DATA PROVIDED section start
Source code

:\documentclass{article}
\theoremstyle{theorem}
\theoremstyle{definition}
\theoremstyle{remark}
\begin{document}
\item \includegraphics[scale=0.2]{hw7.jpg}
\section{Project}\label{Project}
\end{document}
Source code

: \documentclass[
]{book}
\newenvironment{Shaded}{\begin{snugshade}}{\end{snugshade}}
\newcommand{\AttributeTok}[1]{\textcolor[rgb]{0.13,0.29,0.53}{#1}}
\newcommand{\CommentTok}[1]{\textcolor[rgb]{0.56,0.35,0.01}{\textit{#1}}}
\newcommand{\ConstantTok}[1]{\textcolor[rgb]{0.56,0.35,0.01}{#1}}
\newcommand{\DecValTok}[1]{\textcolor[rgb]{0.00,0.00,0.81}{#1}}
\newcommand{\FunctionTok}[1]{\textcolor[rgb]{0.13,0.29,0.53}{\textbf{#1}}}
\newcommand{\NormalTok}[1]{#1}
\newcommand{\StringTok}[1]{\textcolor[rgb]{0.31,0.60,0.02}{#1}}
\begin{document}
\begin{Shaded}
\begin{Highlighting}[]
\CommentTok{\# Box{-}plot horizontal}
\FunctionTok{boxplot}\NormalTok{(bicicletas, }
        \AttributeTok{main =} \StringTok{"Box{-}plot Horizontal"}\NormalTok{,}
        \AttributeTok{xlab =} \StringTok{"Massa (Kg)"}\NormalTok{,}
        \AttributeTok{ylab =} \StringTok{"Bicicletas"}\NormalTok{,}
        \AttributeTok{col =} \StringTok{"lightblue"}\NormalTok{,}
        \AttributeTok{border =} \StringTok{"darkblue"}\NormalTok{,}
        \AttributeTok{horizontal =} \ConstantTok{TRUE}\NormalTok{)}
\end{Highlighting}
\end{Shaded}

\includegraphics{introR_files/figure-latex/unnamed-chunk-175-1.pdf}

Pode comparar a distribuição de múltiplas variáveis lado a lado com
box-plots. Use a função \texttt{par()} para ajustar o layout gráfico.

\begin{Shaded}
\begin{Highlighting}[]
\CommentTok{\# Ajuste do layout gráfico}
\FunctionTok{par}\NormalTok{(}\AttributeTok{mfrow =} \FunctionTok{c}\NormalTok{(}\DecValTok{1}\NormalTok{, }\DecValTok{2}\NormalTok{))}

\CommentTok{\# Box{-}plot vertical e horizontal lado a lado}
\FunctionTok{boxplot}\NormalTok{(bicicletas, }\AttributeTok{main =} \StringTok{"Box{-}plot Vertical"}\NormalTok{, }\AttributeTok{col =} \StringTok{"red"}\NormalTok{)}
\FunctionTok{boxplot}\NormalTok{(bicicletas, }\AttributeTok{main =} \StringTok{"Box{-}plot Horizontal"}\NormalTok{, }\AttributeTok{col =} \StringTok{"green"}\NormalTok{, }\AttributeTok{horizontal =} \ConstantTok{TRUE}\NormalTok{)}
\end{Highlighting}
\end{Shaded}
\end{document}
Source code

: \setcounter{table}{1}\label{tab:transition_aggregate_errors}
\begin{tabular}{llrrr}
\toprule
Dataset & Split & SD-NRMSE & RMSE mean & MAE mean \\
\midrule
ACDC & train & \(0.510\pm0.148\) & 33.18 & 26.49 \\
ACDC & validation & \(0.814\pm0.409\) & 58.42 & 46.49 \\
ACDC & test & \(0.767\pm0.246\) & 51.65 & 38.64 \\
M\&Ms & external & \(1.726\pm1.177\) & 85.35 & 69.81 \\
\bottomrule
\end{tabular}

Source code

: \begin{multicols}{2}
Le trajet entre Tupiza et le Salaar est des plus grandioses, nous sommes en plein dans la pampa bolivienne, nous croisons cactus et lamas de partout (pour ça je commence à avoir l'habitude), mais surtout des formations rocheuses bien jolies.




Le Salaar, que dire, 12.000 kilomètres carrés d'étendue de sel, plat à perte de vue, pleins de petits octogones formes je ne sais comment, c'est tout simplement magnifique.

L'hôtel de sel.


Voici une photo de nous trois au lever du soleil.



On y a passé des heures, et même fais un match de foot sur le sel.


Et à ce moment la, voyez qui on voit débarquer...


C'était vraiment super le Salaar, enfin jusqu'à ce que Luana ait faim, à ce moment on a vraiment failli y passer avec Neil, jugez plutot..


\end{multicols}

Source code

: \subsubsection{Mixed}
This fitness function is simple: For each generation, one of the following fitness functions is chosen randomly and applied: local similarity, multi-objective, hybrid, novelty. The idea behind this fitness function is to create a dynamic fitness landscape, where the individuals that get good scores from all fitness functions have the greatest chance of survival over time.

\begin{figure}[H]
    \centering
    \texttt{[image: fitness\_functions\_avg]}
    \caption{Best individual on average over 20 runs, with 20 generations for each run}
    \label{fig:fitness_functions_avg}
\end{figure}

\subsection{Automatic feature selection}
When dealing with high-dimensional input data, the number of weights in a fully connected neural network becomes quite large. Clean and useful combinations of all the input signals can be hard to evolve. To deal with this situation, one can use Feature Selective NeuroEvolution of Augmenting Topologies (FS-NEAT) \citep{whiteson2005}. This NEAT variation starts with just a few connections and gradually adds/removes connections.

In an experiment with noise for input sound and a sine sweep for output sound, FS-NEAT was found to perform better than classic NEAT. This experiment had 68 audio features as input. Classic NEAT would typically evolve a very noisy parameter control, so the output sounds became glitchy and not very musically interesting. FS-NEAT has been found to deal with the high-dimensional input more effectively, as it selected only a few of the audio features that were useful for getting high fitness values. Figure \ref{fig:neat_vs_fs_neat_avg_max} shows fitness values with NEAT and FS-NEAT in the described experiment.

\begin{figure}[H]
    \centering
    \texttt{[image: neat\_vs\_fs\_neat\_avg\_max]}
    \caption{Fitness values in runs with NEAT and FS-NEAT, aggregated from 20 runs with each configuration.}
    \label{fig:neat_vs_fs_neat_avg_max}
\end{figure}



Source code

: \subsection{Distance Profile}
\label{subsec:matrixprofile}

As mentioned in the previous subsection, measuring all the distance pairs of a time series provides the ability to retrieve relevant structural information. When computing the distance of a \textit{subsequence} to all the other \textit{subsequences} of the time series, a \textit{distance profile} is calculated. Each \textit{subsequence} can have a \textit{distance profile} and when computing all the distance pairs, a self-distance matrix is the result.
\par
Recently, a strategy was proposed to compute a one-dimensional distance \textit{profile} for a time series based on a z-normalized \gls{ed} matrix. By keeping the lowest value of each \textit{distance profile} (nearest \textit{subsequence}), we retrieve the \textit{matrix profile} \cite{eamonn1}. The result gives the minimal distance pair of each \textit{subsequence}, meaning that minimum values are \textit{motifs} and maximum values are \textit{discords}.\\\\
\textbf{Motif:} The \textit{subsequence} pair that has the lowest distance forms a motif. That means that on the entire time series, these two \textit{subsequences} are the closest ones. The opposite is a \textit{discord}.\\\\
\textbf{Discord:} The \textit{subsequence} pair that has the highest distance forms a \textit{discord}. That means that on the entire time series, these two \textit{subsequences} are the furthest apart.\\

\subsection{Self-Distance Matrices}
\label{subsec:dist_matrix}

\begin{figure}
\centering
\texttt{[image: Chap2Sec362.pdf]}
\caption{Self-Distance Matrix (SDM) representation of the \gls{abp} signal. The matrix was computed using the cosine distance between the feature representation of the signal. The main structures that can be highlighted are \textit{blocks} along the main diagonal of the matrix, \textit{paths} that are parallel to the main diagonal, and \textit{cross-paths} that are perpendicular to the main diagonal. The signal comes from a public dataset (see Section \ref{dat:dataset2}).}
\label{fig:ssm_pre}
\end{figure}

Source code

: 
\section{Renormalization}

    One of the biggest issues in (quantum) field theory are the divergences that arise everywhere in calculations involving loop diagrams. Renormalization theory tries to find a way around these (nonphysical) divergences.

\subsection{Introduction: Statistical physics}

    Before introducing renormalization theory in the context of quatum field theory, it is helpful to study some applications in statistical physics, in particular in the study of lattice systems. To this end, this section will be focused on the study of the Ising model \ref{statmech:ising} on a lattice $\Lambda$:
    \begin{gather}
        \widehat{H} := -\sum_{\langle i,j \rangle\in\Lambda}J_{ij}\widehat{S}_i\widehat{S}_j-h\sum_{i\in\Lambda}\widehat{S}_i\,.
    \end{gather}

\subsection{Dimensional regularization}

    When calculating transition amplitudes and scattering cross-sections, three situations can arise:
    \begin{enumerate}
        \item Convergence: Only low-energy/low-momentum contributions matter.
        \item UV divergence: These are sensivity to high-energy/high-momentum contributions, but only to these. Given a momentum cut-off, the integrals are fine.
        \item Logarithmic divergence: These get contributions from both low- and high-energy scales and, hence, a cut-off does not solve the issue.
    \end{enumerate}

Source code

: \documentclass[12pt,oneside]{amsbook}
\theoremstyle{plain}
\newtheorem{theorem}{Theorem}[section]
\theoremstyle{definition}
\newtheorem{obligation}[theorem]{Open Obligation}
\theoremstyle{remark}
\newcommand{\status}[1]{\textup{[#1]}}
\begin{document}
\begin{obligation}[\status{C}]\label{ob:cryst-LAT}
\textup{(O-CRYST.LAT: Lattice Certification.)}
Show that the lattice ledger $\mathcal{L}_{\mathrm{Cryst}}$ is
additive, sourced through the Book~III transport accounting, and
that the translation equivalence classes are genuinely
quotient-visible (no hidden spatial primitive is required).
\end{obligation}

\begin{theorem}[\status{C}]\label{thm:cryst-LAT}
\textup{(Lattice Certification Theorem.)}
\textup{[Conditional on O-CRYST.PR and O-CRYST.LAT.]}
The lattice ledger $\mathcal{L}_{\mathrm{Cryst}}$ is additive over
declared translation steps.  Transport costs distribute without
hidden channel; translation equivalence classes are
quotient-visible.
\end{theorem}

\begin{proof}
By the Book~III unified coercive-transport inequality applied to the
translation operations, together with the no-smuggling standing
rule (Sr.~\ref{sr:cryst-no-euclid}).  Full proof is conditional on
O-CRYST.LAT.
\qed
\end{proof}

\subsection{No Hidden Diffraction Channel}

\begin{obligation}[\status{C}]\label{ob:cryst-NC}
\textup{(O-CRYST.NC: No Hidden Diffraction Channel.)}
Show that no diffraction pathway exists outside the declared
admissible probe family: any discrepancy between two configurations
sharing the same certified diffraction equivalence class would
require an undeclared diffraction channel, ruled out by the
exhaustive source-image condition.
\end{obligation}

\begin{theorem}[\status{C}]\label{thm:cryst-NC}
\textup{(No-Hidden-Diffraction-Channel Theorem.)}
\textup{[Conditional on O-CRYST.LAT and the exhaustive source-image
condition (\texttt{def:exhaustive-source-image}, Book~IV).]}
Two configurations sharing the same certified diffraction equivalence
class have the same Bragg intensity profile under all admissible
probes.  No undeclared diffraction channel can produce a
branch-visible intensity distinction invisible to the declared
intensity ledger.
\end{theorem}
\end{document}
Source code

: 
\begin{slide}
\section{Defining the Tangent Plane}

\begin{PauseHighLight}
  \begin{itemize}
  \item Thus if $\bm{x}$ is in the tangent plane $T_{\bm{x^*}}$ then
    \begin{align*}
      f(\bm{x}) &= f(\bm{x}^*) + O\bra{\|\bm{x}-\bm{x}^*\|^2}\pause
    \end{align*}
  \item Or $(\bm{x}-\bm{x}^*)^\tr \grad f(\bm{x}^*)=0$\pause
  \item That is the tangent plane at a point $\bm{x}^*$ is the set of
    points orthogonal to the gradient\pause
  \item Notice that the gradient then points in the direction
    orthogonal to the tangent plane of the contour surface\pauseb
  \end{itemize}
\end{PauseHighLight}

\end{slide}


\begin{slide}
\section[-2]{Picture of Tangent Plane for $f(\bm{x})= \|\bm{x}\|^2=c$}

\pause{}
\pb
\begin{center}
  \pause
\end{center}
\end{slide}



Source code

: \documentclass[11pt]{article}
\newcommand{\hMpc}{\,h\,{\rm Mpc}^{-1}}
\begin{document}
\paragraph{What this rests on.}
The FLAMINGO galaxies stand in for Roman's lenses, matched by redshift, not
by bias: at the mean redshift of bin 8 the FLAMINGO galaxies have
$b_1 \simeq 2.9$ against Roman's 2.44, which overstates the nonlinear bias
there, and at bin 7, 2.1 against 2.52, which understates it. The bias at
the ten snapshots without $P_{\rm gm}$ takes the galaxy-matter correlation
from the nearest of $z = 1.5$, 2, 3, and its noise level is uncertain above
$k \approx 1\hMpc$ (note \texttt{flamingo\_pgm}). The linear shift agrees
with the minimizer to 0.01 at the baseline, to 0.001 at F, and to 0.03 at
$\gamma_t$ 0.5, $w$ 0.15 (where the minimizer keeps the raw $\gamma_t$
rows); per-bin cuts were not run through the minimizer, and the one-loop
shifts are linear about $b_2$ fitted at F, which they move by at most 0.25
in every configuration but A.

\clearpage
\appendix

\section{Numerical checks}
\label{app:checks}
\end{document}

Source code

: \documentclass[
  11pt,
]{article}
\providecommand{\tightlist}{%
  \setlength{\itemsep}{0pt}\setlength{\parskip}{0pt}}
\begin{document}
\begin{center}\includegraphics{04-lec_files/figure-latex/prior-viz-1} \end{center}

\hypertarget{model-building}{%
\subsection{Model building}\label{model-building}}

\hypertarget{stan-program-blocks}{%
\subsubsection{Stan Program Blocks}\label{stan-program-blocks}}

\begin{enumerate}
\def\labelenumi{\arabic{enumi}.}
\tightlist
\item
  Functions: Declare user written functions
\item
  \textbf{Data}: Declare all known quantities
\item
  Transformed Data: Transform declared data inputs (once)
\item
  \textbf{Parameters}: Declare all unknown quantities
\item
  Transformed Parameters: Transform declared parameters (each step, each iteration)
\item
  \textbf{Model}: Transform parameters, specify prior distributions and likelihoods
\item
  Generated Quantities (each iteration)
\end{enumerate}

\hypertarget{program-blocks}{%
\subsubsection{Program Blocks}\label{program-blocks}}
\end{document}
DATA PROVIDED section end
TASK GOAL -> Each line above that contains the word "exhaustive" must be copied.

SOLUTION ->
exhaustive source-image condition.
\textup{[Conditional on O-CRYST.LAT and the exhaustive source-image
condition (\texttt{def:exhaustive-source-image}, Book~IV).]}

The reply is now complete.